** INPUT DATA follows **
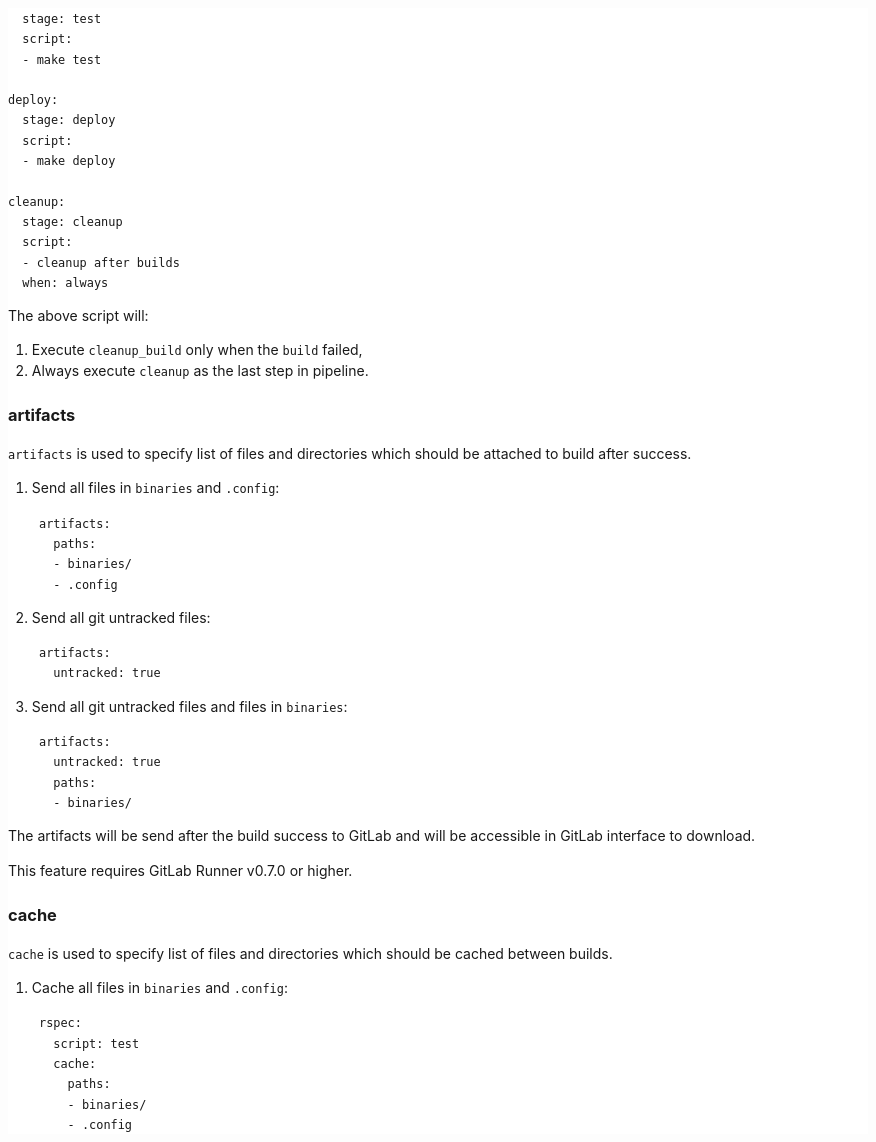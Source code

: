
 ```
  stage: test
  script:
  - make test

deploy:
  stage: deploy
  script:
  - make deploy

cleanup:
  stage: cleanup
  script:
  - cleanup after builds
  when: always
```

The above script will:
1. Execute `cleanup_build` only when the `build` failed,
2. Always execute `cleanup` as the last step in pipeline.

### artifacts
`artifacts` is used to specify list of files and directories which should be attached to build after success.

1. Send all files in `binaries` and `.config`:

        artifacts:
          paths:
          - binaries/
          - .config

2. Send all git untracked files:

        artifacts:
          untracked: true

3. Send all git untracked files and files in `binaries`:

        artifacts:
          untracked: true
          paths:
          - binaries/

The artifacts will be send after the build success to GitLab and will be accessible in GitLab interface to download.

This feature requires GitLab Runner v0.7.0 or higher.

### cache
`cache` is used to specify list of files and directories which should be cached between builds.

1. Cache all files in `binaries` and `.config`:

        rspec:
          script: test
          cache:
            paths:
            - binaries/
            - .config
** End of INPUT DATA **
◆ **TASK ITEM**: Return each line above word for word. Skip the pictures.

◆ **EXERCISE RESPONSE**:
Source code

:
 ```
  stage: test
  script:
  - make test

deploy:
  stage: deploy
  script:
  - make deploy

cleanup:
  stage: cleanup
  script:
  - cleanup after builds
  when: always
```

The above script will:
1. Execute `cleanup_build` only when the `build` failed,
2. Always execute `cleanup` as the last step in pipeline.

### artifacts
`artifacts` is used to specify list of files and directories which should be attached to build after success.

1. Send all files in `binaries` and `.config`:

        artifacts:
          paths:
          - binaries/
          - .config

2. Send all git untracked files:

        artifacts:
          untracked: true

3. Send all git untracked files and files in `binaries`:

        artifacts:
          untracked: true
          paths:
          - binaries/

The artifacts will be send after the build success to GitLab and will be accessible in GitLab interface to download.

This feature requires GitLab Runner v0.7.0 or higher.

### cache
`cache` is used to specify list of files and directories which should be cached between builds.

1. Cache all files in `binaries` and `.config`:

        rspec:
          script: test
          cache:
            paths:
            - binaries/
            - .config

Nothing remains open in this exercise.